**Goal of the exercise:** Extract the lines that carry the string "regular" from the listing.

**Data supplied:**

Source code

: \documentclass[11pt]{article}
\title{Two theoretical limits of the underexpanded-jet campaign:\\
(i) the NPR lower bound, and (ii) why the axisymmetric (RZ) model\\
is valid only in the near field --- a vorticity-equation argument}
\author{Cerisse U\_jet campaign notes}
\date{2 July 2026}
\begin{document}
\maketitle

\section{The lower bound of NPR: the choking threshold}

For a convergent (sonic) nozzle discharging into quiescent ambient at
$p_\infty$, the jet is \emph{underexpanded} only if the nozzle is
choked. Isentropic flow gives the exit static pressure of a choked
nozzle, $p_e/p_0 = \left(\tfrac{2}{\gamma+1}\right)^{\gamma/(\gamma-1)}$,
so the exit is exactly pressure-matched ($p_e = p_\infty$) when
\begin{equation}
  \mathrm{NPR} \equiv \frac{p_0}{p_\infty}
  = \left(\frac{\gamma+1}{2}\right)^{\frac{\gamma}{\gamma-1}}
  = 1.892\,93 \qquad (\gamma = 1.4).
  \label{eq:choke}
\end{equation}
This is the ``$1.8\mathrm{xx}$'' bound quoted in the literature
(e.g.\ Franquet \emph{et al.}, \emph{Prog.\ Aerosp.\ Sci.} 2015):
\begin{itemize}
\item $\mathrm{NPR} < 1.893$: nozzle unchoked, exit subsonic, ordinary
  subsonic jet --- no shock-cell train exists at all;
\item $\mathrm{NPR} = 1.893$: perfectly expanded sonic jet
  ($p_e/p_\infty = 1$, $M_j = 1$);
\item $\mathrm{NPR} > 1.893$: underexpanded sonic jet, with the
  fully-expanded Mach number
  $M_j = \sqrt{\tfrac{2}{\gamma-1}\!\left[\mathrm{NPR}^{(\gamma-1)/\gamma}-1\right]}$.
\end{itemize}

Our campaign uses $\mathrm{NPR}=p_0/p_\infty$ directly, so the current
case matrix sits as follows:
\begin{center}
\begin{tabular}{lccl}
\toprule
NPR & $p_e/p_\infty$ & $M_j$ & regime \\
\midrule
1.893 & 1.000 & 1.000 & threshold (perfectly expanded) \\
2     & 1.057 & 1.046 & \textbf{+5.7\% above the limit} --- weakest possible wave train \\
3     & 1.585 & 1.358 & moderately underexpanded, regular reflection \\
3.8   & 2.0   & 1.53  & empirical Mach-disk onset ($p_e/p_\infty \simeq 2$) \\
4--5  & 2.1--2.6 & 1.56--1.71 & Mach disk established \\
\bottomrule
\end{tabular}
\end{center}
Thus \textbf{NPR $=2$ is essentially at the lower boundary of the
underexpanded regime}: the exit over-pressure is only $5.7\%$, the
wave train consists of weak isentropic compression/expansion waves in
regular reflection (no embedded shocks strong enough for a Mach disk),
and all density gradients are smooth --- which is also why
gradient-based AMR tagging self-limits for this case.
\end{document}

**Task solution:**
3     & 1.585 & 1.358 & moderately underexpanded, regular reflection \\
regular reflection (no embedded shocks strong enough for a Mach disk),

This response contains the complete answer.